A 120-second ad aired at half-time of Sunday's Super Bowl featuring Clint Eastwood talking about Detroit's comeback sparked a sharp debate among political partisans. Was it a covert pro-Obama re-election ad? Was it part of the payback for massive bailouts that kept Chrysler afloat? It depends on who you talk to, and plenty of people were talking.
Chrysler CEO Sergio Marchionne said the ad had zero political content.
Eastwood, who described himself as leaning more toward libertarian fiscal views and has been quoted by the Los Angeles Times as opposed to the auto bailout, said the ad was about job creation.
GOP high priest Karl Rove told Fox News the ad offended him and smacked of Chicago-style politics.
Obama campaign staffers in Michigan called it "another great Chrysler ad," while the President's political advisor David Axelrod extolled it as a "powerful spot."
And then there are all the tweets and Facebook mentions arguing one side or the other. Thousands of them, which continued on into this week.
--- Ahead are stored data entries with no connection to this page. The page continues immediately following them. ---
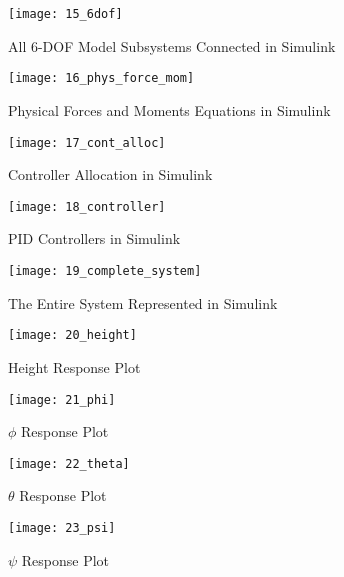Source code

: \begin{figure}[h]
    \centering
    \texttt{[image: 15\_6dof]}
    \caption{All 6-DOF Model Subsystems Connected in Simulink}
    \label{fig:6dof}
\end{figure}

\begin{figure}[h]
    \centering
    \texttt{[image: 16\_phys\_force\_mom]}
    \caption{Physical Forces and Moments Equations in Simulink}
    \label{fig:phys_force_mom}
\end{figure}

\begin{figure}[h]
    \centering
    \texttt{[image: 17\_cont\_alloc]}
    \caption{Controller Allocation in Simulink}
    \label{fig:cont_alloc}
\end{figure}

\begin{figure}[h]
    \centering
    \texttt{[image: 18\_controller]}
    \caption{PID Controllers in Simulink}
    \label{fig:cont}
\end{figure}

\begin{figure}[h]
    \centering
    \texttt{[image: 19\_complete\_system]}
    \caption{The Entire System Represented in Simulink}
    \label{fig:}
\end{figure}

\begin{figure}[h]
    \centering
    \texttt{[image: 20\_height]}
    \caption{Height Response Plot}
    \label{fig:height}
\end{figure}

\begin{figure}[h]
    \centering
    \texttt{[image: 21\_phi]}
    \caption{$\phi$ Response Plot}
    \label{fig:phi}
\end{figure}

\begin{figure}[h]
    \centering
    \texttt{[image: 22\_theta]}
    \caption{$\theta$ Response Plot}
    \label{fig:theta}
\end{figure}

\begin{figure}[h]
    \centering
    \texttt{[image: 23\_psi]}
    \caption{$\psi$ Response Plot}
    \label{fig:psi}
\end{figure}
Most of the commentary seemed to bypass the policy choice behind all the brouhaha. Commentators and tweeters apparently left that for actual politicians to duke out. Obama touts the bailouts, which actually started under President George W. Bush, as the savior of the U.S. auto industry. Or as one wag summed up Obama's re-election pitch, "Osama bin laden is dead, but GM is alive." Republican presidential hopefuls pan the bailout, calling it an unfortunate intrusion by government into the free market.